Health care is still too costly for Americans
America’s approach to health care is an outlier among the world’s rich countries, and not in a good way. Extraordinarily complex and hideously expensive, it still manages to leave some 26 million people without coverage. The Affordable Care Act of 2010 made notable progress, but failed to solve the pressing problems of high costs and less-than-universal access.
The ACA fell short partly because legislators dropped the so-called public option. This idea should be revived. The dysfunction in Washington makes such innovation difficult at the federal level, but states have been trying variants. These experiments are worth watching.
The need for more reform is clear. The US spends about 17% of gross domestic product on health care, half as much again as comparable countries — yet on many metrics, including life expectancy, US outcomes are worse. The system’s enormous cost is partly hidden because most Americans are insured through their employers: The premiums suppress wages, so the true hit to families’ finances is disguised. Even covered employees can be on the hook for additional charges, enough in some cases to pay for a small car.
Workers fear that losing their jobs will mean they lose their insurance too. More than half of the 20 million who’ve signed up for Obamacare in 2024 complain of high monthly costs and out-of-pocket spending. And despite the ACA, roughly 10% of Americans still have no coverage at all.
When Obamacare was taking shape, some lawmakers envisioned a public option — a government-run plan that would compete alongside private insurance. Like Medicare, it would save money by negotiating prices and cutting costs.
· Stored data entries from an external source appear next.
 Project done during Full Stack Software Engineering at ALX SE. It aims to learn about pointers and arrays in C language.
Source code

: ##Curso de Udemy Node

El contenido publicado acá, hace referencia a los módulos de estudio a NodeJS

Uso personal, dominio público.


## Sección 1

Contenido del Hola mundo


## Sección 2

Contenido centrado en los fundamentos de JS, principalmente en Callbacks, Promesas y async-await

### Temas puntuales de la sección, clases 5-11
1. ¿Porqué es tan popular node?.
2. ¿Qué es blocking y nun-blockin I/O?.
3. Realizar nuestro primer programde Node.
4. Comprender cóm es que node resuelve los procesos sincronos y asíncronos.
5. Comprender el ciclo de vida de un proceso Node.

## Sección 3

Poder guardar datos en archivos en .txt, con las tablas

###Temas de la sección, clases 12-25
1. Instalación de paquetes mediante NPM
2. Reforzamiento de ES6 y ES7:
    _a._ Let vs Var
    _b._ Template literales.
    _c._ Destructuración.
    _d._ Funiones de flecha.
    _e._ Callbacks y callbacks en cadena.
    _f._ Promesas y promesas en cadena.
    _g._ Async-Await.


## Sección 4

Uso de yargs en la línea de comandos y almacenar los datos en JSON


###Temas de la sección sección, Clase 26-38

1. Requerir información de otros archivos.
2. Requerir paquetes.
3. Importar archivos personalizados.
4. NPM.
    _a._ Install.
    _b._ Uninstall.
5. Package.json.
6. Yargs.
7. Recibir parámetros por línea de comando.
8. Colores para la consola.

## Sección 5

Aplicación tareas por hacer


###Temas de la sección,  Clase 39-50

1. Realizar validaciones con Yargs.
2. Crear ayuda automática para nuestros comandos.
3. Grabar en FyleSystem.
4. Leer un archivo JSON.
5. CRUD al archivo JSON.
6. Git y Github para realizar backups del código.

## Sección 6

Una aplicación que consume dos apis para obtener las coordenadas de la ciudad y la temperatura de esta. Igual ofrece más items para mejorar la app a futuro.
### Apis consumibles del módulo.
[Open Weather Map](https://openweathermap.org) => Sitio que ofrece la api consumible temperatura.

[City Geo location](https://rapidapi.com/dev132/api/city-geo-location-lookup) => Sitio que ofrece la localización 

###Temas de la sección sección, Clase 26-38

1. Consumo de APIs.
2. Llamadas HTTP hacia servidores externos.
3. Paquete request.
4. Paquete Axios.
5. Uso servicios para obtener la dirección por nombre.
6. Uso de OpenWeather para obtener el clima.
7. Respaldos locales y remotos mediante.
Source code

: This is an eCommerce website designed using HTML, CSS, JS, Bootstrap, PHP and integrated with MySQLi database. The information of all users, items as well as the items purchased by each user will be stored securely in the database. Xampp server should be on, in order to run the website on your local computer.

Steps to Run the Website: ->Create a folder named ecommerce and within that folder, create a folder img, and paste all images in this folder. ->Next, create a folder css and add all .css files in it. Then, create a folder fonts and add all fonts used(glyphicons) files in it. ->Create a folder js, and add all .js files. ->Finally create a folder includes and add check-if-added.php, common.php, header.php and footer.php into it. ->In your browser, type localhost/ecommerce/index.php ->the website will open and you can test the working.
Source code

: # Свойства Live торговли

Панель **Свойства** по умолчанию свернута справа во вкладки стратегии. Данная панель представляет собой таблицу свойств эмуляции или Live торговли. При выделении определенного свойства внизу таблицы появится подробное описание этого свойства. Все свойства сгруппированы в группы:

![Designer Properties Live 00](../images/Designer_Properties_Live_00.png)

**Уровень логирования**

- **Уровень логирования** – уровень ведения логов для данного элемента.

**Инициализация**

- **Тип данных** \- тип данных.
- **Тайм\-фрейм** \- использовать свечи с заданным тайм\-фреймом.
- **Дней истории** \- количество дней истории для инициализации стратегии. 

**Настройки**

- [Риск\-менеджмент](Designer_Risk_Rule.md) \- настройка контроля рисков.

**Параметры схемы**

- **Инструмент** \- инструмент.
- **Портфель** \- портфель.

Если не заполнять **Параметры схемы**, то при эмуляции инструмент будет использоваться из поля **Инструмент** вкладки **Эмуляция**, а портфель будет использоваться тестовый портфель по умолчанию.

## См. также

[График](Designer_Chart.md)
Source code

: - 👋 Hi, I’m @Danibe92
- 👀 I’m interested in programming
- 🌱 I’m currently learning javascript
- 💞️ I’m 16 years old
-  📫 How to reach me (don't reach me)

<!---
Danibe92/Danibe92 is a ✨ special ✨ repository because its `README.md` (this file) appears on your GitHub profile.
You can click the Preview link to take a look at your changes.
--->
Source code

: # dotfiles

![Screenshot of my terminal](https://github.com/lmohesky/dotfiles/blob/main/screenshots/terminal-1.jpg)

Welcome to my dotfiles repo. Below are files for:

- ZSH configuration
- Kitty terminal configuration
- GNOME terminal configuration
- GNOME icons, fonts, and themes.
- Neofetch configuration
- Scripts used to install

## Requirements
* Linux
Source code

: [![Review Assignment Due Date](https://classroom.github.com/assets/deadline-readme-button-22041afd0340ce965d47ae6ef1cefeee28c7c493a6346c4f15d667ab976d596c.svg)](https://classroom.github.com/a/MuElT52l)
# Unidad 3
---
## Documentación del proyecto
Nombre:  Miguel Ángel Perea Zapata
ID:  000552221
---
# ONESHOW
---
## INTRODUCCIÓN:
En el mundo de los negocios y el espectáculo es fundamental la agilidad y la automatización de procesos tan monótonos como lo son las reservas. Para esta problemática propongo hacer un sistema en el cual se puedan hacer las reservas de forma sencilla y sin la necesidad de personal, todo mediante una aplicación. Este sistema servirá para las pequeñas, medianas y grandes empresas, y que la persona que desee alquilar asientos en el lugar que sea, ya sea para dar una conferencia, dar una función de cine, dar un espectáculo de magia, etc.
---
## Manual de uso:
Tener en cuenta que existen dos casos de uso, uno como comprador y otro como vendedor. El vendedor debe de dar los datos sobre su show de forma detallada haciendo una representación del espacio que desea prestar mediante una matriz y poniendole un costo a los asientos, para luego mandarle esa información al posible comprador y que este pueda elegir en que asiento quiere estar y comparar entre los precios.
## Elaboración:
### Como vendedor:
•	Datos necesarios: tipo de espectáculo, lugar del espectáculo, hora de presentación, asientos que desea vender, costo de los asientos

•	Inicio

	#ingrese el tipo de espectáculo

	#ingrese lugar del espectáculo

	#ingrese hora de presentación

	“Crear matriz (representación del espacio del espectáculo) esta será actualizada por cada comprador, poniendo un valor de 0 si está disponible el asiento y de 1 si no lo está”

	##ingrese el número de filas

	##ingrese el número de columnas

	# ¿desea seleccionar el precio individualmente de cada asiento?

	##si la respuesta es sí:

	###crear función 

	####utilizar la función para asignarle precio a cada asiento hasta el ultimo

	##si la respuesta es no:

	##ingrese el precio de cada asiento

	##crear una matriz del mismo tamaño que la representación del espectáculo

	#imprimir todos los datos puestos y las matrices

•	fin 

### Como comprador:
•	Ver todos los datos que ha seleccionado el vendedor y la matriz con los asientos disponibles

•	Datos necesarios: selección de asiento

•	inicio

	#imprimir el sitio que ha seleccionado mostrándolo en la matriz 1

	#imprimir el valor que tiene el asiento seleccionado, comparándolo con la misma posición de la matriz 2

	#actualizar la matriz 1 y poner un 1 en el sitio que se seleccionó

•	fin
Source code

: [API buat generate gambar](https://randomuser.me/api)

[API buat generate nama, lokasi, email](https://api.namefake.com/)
Voters liked the idea, but it met stiff industry opposition and was ultimately scrapped. During his presidential campaign a decade later, Joe Biden supported a public option, but his administration has focused on other ways to make health care more affordable.
Yet the public option wasn’t quite dead: As a result of the ACA, states have been able to try “innovative strategies” to lower costs and broaden coverage. Three have used it to advance programs they’re calling public options, and a handful of others have plans underway.
Colorado’s scheme is especially popular, thanks to generous benefits (including free primary and mental-health care) and lower premiums than many marketplace plans. State law requires insurers to meet annual premium-reduction targets, and the insurers negotiate hard with hospitals to cut costs. If they miss the targets, insurers and providers alike can be summoned to public hearings. The state has also introduced a reinsurance program to defray the cost of expensive claims.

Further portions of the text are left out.